Possible to get the saved instruction address at interrupt time, in a Time Manager task?

bribri · Apr 16, 2025

@David Cook ~~Sorry I'm not sure if this is pinging you correctly!~~ Okay I got it. Apologies to the user whose username is simply "David" for pinging you accidentally.

What disassembler are you using? I'm starting to suspect that Ghidra is unreliable, in that it's not getting some of the jump instructions correctly, even when I used the linked library.

David Cook · Apr 17, 2025

Attached is ResEdit with the code disassembly extension in the ResEdit Preferences file (put in the Preferences folder), and Resorcerer. I switch between them because sometimes ResEdit doesn't read the debugging labels or non-'CODE' resources correctly.

bribri · Apr 17, 2025

Ah yes, I forgot about that ResEdit extension! I actually already have it installed in one of my systems, but forget to use it.

In any case, I think I've got the search for the stack offset working, using Apple's rather strange method. There very well may be a better way of doing it buried in the assembly of PerformLib, probably somewhere in InitPerf, but that function is kind of a monster and without some kind of good decompilation I don't think I'd want to take a stab at figuring out everything it does.

I ended up writing an interrupt routine purely in assembly so that I could be in complete control of the stack, since otherwise it's difficult to tell the compiler not to be pushing things on to it. That's probably why my efforts at writing a C function to search the stack didn't work out so well. When the search is written in assembly it does seem to find a consistent offset to where the stored PC value is.

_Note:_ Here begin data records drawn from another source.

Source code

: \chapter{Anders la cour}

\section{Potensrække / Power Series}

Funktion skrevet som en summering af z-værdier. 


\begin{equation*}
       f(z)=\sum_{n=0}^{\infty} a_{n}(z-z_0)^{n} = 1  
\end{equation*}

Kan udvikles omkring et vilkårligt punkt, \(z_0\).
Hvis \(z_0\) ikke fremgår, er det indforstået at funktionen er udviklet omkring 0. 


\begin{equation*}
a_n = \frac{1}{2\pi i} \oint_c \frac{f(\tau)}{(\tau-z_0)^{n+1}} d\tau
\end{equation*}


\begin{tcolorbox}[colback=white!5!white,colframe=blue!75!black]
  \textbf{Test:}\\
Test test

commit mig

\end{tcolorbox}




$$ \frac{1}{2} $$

The strange thing, though, is that Apple's routine has one additional check in it: it goes through the stack word by word looking for one whose low byte is 0x1F. Then, upon finding it, it checks the next longword and see if it matches the address of the instruction doing the endless loop. If I put that check for 0x1F in there, it never finds the right offset, because that arrangement of bytes -- 0x1F followed by a longword of the stored PC value -- never occurs.

But that check works when linking to PerformLib. I wonder why that is? Could it have something to do with the fact that I'm not compiling with Apple's compiler? Or maybe (perhaps more likely) the "endless loop" trick is not a code path PerformLib always takes, and it does something more sensible to figure out the offset.

David Cook · Apr 17, 2025

bribri said:
re, it never finds the right offset, because that arrangement of bytes -- 0x1F followed by a longword of the stored PC value -- never occurs.

I believe this is the answer. The program puts 1F in the CCR register (immediately before the endless loop branch), which must get pushed onto the stack in that arrangement when an interrupt occurs. So, just an extra way of making sure this is the actual return address.

Seems like a good idea. Maybe you should add that to your code?

joevt · Apr 17, 2025

bribri said:
Yes, I have been using the raw library, and I didn't realize some of those statements would be changed after linking.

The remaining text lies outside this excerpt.